### About this task
Scan the records for the string "Guest", then copy each line that has it.

### Plain-text document sources
"""

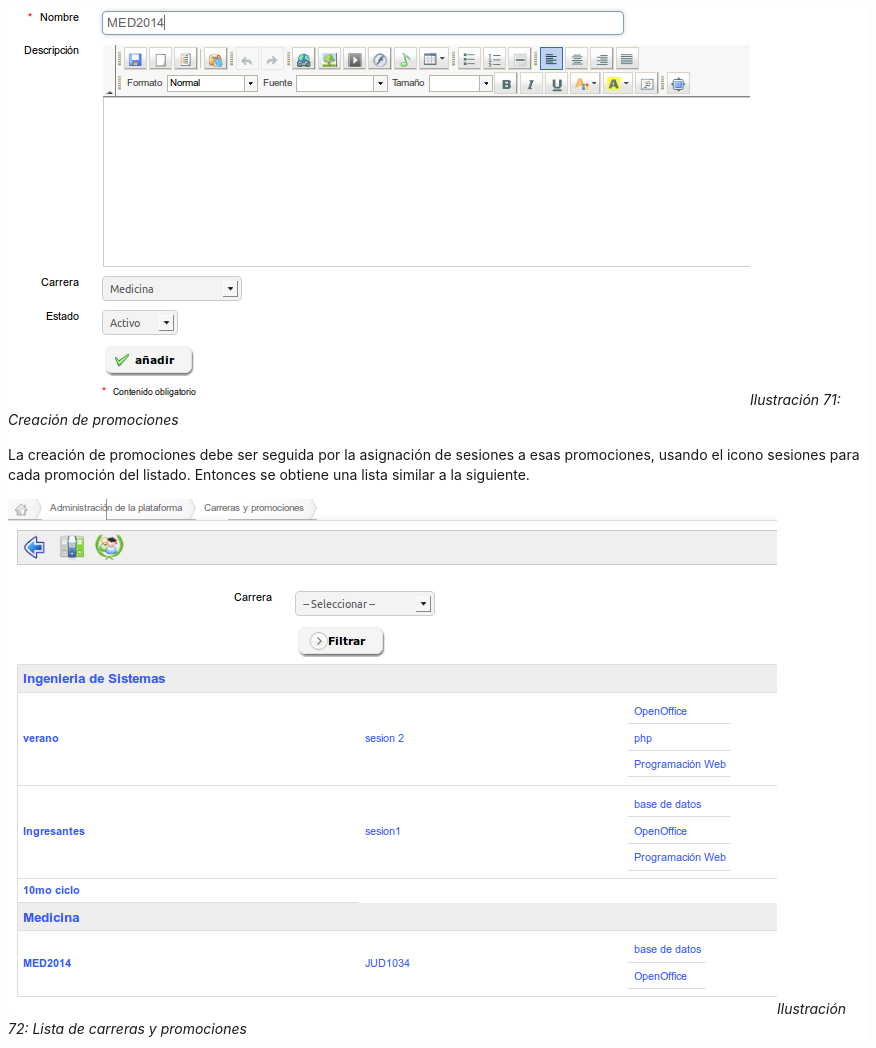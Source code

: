 ![](../../.gitbook/assets/images178.png)_Ilustración 71: Creación de promociones_

La creación de promociones debe ser seguida por la asignación de sesiones a esas promociones, usando el icono sesiones para cada promoción del listado. Entonces se obtiene una lista similar a la siguiente.

![](../../.gitbook/assets/images179.png)_Ilustración 72: Lista de carreras y promociones_
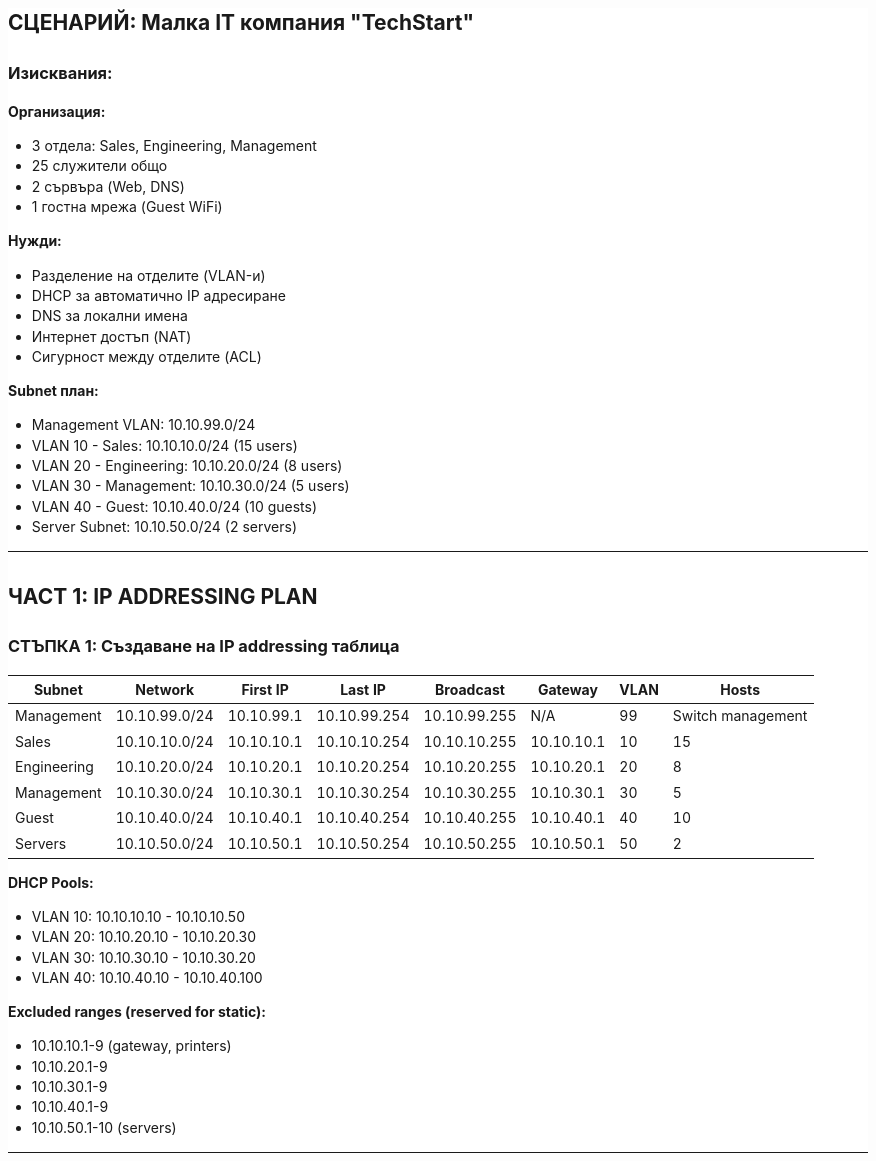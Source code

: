 
## СЦЕНАРИЙ: Малка IT компания "TechStart"

### Изисквания:

**Организация:**
- 3 отдела: Sales, Engineering, Management
- 25 служители общо
- 2 сървъра (Web, DNS)
- 1 гостна мрежа (Guest WiFi)

**Нужди:**
- Разделение на отделите (VLAN-и)
- DHCP за автоматично IP адресиране
- DNS за локални имена
- Интернет достъп (NAT)
- Сигурност между отделите (ACL)

**Subnet план:**
- Management VLAN: 10.10.99.0/24
- VLAN 10 - Sales: 10.10.10.0/24 (15 users)
- VLAN 20 - Engineering: 10.10.20.0/24 (8 users)
- VLAN 30 - Management: 10.10.30.0/24 (5 users)
- VLAN 40 - Guest: 10.10.40.0/24 (10 guests)
- Server Subnet: 10.10.50.0/24 (2 servers)

---

## ЧАСТ 1: IP ADDRESSING PLAN

### СТЪПКА 1: Създаване на IP addressing таблица

| Subnet | Network | First IP | Last IP | Broadcast | Gateway | VLAN | Hosts |
|--------|---------|----------|---------|-----------|---------|------|-------|
| Management | 10.10.99.0/24 | 10.10.99.1 | 10.10.99.254 | 10.10.99.255 | N/A | 99 | Switch management |
| Sales | 10.10.10.0/24 | 10.10.10.1 | 10.10.10.254 | 10.10.10.255 | 10.10.10.1 | 10 | 15 |
| Engineering | 10.10.20.0/24 | 10.10.20.1 | 10.10.20.254 | 10.10.20.255 | 10.10.20.1 | 20 | 8 |
| Management | 10.10.30.0/24 | 10.10.30.1 | 10.10.30.254 | 10.10.30.255 | 10.10.30.1 | 30 | 5 |
| Guest | 10.10.40.0/24 | 10.10.40.1 | 10.10.40.254 | 10.10.40.255 | 10.10.40.1 | 40 | 10 |
| Servers | 10.10.50.0/24 | 10.10.50.1 | 10.10.50.254 | 10.10.50.255 | 10.10.50.1 | 50 | 2 |

**DHCP Pools:**
- VLAN 10: 10.10.10.10 - 10.10.10.50
- VLAN 20: 10.10.20.10 - 10.10.20.30
- VLAN 30: 10.10.30.10 - 10.10.30.20
- VLAN 40: 10.10.40.10 - 10.10.40.100

**Excluded ranges (reserved for static):**
- 10.10.10.1-9 (gateway, printers)
- 10.10.20.1-9
- 10.10.30.1-9
- 10.10.40.1-9
- 10.10.50.1-10 (servers)

---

"""

### Written response
- 1 гостна мрежа (Guest WiFi)
- VLAN 40 - Guest: 10.10.40.0/24 (10 guests)
| Guest | 10.10.40.0/24 | 10.10.40.1 | 10.10.40.254 | 10.10.40.255 | 10.10.40.1 | 40 | 10 |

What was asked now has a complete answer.